▶ [MATERIAL FOR THIS TASK]

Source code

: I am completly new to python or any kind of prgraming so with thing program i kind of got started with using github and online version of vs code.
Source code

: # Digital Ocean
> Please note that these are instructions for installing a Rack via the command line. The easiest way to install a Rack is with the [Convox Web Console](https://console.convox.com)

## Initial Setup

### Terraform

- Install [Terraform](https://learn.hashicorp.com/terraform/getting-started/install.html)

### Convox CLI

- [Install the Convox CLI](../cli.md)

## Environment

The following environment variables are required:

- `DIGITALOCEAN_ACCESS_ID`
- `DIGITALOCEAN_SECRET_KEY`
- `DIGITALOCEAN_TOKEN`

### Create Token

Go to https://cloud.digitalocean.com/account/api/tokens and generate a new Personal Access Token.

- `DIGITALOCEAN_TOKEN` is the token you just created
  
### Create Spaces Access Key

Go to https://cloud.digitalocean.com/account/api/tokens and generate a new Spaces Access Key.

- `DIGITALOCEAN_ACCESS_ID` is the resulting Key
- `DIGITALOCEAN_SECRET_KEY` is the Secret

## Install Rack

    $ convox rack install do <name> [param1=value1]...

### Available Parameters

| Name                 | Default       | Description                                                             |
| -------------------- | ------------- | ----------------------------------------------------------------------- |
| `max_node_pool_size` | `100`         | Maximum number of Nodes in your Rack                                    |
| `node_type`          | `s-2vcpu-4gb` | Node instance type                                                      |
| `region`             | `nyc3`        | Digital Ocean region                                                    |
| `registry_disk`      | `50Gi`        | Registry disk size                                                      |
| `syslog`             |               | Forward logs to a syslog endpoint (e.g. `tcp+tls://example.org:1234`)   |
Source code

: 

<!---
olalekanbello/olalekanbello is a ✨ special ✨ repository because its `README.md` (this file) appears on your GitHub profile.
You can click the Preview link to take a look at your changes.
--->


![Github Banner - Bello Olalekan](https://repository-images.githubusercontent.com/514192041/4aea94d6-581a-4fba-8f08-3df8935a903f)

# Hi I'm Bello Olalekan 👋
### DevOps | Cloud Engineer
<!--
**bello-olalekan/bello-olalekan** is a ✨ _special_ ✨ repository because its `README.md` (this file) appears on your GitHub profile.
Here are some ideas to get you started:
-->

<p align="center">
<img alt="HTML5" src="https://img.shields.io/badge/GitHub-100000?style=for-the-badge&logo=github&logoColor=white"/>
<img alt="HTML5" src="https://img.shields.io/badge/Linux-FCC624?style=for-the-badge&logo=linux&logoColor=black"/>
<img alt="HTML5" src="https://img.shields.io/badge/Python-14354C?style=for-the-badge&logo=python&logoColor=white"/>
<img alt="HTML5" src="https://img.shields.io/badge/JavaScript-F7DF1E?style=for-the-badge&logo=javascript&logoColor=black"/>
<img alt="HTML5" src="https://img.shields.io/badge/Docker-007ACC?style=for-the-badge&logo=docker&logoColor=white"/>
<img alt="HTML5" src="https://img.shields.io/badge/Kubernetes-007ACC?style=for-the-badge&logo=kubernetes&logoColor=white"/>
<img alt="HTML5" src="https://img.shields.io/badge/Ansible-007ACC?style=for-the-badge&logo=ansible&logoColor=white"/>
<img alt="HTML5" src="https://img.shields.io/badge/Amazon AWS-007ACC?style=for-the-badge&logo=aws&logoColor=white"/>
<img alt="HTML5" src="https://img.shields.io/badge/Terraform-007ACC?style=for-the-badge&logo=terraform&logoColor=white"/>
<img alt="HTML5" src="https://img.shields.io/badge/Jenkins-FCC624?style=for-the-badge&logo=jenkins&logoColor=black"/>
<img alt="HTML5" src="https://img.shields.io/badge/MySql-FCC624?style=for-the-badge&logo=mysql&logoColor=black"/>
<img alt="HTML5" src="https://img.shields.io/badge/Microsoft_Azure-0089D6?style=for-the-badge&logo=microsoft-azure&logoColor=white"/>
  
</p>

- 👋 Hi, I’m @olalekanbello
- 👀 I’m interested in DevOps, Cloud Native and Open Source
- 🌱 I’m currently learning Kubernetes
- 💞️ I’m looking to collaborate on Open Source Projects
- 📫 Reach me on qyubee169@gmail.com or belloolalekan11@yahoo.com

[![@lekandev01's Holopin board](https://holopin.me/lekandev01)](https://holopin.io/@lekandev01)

▶ [ASSIGNMENT]
From the line containing "[Convox Web Console](https://console.convox.com)" down to the line containing "### Create Spaces Access Key" in the material above, reproduce every line exactly, including the two end lines.

▶ [ANSWER TO THE PROBLEM]
> Please note that these are instructions for installing a Rack via the command line. The easiest way to install a Rack is with the [Convox Web Console](https://console.convox.com)

## Initial Setup

### Terraform

- Install [Terraform](https://learn.hashicorp.com/terraform/getting-started/install.html)

### Convox CLI

- [Install the Convox CLI](../cli.md)

## Environment

The following environment variables are required:

- `DIGITALOCEAN_ACCESS_ID`
- `DIGITALOCEAN_SECRET_KEY`
- `DIGITALOCEAN_TOKEN`

### Create Token

Go to https://cloud.digitalocean.com/account/api/tokens and generate a new Personal Access Token.

- `DIGITALOCEAN_TOKEN` is the token you just created
  
### Create Spaces Access Key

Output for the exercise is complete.